**GOAL OF THE EXERCISE**
Only the lines from the start of the data through the one containing "Land-based casinos are" belong in your answer; return them exactly.

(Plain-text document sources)
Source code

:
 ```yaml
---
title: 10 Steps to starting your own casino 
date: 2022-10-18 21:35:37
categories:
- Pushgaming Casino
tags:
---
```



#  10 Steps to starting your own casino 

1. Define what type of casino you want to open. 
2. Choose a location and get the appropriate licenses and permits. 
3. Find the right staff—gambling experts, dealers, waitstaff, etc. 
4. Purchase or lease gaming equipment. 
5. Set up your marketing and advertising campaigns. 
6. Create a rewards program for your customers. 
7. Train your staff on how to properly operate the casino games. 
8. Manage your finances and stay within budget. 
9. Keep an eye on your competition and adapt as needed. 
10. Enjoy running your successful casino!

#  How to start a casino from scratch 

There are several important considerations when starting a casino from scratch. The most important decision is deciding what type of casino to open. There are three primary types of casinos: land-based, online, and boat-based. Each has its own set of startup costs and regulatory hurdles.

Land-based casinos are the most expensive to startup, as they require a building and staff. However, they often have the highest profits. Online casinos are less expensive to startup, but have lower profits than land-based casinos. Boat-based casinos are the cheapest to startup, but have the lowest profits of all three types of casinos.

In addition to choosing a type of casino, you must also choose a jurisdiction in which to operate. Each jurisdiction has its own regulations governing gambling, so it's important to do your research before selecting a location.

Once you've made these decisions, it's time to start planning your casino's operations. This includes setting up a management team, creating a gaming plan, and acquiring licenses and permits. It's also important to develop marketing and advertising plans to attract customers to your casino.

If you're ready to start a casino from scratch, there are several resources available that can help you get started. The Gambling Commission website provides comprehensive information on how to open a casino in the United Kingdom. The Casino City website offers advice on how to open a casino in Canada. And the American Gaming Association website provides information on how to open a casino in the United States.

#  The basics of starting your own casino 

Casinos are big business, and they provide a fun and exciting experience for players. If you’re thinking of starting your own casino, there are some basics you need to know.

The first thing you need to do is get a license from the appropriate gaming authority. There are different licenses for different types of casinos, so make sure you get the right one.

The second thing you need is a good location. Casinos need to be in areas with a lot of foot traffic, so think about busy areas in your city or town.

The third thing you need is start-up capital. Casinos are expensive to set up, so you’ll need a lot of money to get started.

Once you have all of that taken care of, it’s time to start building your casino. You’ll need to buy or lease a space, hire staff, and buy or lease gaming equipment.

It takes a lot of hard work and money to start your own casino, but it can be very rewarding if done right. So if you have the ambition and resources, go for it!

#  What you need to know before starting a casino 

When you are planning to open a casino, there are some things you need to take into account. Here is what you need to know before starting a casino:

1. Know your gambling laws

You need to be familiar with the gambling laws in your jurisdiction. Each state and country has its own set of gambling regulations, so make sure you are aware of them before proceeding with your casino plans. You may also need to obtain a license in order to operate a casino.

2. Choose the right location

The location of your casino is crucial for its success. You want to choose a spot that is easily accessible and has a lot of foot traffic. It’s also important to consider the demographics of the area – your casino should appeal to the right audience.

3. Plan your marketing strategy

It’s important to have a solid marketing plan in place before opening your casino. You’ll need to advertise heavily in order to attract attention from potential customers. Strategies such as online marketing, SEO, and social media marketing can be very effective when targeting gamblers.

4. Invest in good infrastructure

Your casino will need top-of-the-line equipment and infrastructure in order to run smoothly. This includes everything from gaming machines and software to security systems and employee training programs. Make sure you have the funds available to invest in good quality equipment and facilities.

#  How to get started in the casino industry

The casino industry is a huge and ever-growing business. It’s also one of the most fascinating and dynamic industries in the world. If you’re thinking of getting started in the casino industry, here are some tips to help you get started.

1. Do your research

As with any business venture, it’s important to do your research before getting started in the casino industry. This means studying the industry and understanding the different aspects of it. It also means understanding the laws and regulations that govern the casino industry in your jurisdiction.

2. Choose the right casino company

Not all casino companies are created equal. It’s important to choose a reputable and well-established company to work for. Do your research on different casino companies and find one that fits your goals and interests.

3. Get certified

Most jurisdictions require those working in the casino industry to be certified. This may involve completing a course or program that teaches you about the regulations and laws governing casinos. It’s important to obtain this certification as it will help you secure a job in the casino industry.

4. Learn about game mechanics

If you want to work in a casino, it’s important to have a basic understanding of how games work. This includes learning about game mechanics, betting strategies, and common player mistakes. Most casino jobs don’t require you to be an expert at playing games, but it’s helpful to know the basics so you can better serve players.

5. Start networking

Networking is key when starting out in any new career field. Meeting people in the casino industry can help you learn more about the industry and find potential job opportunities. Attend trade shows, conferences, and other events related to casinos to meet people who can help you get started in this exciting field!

**ANSWER**
Source code

:
 ```yaml
---
title: 10 Steps to starting your own casino 
date: 2022-10-18 21:35:37
categories:
- Pushgaming Casino
tags:
---
```



#  10 Steps to starting your own casino 

1. Define what type of casino you want to open. 
2. Choose a location and get the appropriate licenses and permits. 
3. Find the right staff—gambling experts, dealers, waitstaff, etc. 
4. Purchase or lease gaming equipment. 
5. Set up your marketing and advertising campaigns. 
6. Create a rewards program for your customers. 
7. Train your staff on how to properly operate the casino games. 
8. Manage your finances and stay within budget. 
9. Keep an eye on your competition and adapt as needed. 
10. Enjoy running your successful casino!

#  How to start a casino from scratch 

There are several important considerations when starting a casino from scratch. The most important decision is deciding what type of casino to open. There are three primary types of casinos: land-based, online, and boat-based. Each has its own set of startup costs and regulatory hurdles.

Land-based casinos are the most expensive to startup, as they require a building and staff. However, they often have the highest profits. Online casinos are less expensive to startup, but have lower profits than land-based casinos. Boat-based casinos are the cheapest to startup, but have the lowest profits of all three types of casinos.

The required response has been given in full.